* WORK TASK
Please copy out the entries below exactly, beginning with the line that contains "Installing LXC is" and ending with the line that contains "lxc-create -t <template>", and include nothing outside that span.

(Stored data entries)
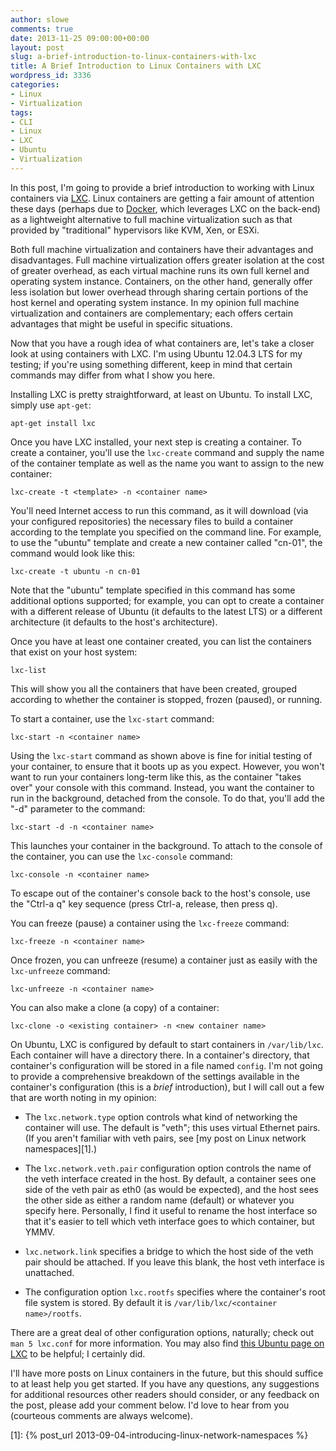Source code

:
 ```yaml
---
author: slowe
comments: true
date: 2013-11-25 09:00:00+00:00
layout: post
slug: a-brief-introduction-to-linux-containers-with-lxc
title: A Brief Introduction to Linux Containers with LXC
wordpress_id: 3336
categories:
- Linux
- Virtualization
tags:
- CLI
- Linux
- LXC
- Ubuntu
- Virtualization
---
```


In this post, I'm going to provide a brief introduction to working with Linux containers via [LXC](http://linuxcontainers.org/). Linux containers are getting a fair amount of attention these days (perhaps due to [Docker](http://www.docker.io/), which leverages LXC on the back-end) as a lightweight alternative to full machine virtualization such as that provided by "traditional" hypervisors like KVM, Xen, or ESXi.

Both full machine virtualization and containers have their advantages and disadvantages. Full machine virtualization offers greater isolation at the cost of greater overhead, as each virtual machine runs its own full kernel and operating system instance. Containers, on the other hand, generally offer less isolation but lower overhead through sharing certain portions of the host kernel and operating system instance. In my opinion full machine virtualization and containers are complementary; each offers certain advantages that might be useful in specific situations.

Now that you have a rough idea of what containers are, let's take a closer look at using containers with LXC. I'm using Ubuntu 12.04.3 LTS for my testing; if you're using something different, keep in mind that certain commands may differ from what I show you here.

Installing LXC is pretty straightforward, at least on Ubuntu. To install LXC, simply use `apt-get`:

    apt-get install lxc

Once you have LXC installed, your next step is creating a container. To create a container, you'll use the `lxc-create` command and supply the name of the container template as well as the name you want to assign to the new container:

    lxc-create -t <template> -n <container name>

You'll need Internet access to run this command, as it will download (via your configured repositories) the necessary files to build a container according to the template you specified on the command line. For example, to use the "ubuntu" template and create a new container called "cn-01", the command would look like this:

    lxc-create -t ubuntu -n cn-01

Note that the "ubuntu" template specified in this command has some additional options supported; for example, you can opt to create a container with a different release of Ubuntu (it defaults to the latest LTS) or a different architecture (it defaults to the host's architecture).

Once you have at least one container created, you can list the containers that exist on your host system:

    lxc-list

This will show you all the containers that have been created, grouped according to whether the container is stopped, frozen (paused), or running.

To start a container, use the `lxc-start` command:

    lxc-start -n <container name>

Using the `lxc-start` command as shown above is fine for initial testing of your container, to ensure that it boots up as you expect. However, you won't want to run your containers long-term like this, as the container "takes over" your console with this command. Instead, you want the container to run in the background, detached from the console. To do that, you'll add the "-d" parameter to the command:

    lxc-start -d -n <container name>

This launches your container in the background. To attach to the console of the container, you can use the `lxc-console` command:

    lxc-console -n <container name>

To escape out of the container's console back to the host's console, use the "Ctrl-a q" key sequence (press Ctrl-a, release, then press q).

You can freeze (pause) a container using the `lxc-freeze` command:

    lxc-freeze -n <container name>

Once frozen, you can unfreeze (resume) a container just as easily with the `lxc-unfreeze` command:

    lxc-unfreeze -n <container name>

You can also make a clone (a copy) of a container:

    lxc-clone -o <existing container> -n <new container name>

On Ubuntu, LXC is configured by default to start containers in `/var/lib/lxc`. Each container will have a directory there. In a container's directory, that container's configuration will be stored in a file named `config`. I'm not going to provide a comprehensive breakdown of the settings available in the container's configuration (this is a _brief_ introduction), but I will call out a few that are worth noting in my opinion:

* The `lxc.network.type` option controls what kind of networking the container will use. The default is "veth"; this uses virtual Ethernet pairs. (If you aren't familiar with veth pairs, see [my post on Linux network namespaces][1].)

* The `lxc.network.veth.pair` configuration option controls the name of the veth interface created in the host. By default, a container sees one side of the veth pair as eth0 (as would be expected), and the host sees the other side as either a random name (default) or whatever you specify here. Personally, I find it useful to rename the host interface so that it's easier to tell which veth interface goes to which container, but YMMV.

* `lxc.network.link` specifies a bridge to which the host side of the veth pair should be attached. If you leave this blank, the host veth interface is unattached.

* The configuration option `lxc.rootfs` specifies where the container's root file system is stored. By default it is `/var/lib/lxc/<container name>/rootfs`.

There are a great deal of other configuration options, naturally; check out `man 5 lxc.conf` for more information. You may also find [this Ubuntu page on LXC](https://help.ubuntu.com/lts/serverguide/lxc.html) to be helpful; I certainly did. 

I'll have more posts on Linux containers in the future, but this should suffice to at least help you get started. If you have any questions, any suggestions for additional resources other readers should consider, or any feedback on the post, please add your comment below. I'd love to hear from you (courteous comments are always welcome).

[1]: {% post_url 2013-09-04-introducing-linux-network-namespaces %}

* EXERCISE RESULT
Installing LXC is pretty straightforward, at least on Ubuntu. To install LXC, simply use `apt-get`:

    apt-get install lxc

Once you have LXC installed, your next step is creating a container. To create a container, you'll use the `lxc-create` command and supply the name of the container template as well as the name you want to assign to the new container:

    lxc-create -t <template> -n <container name>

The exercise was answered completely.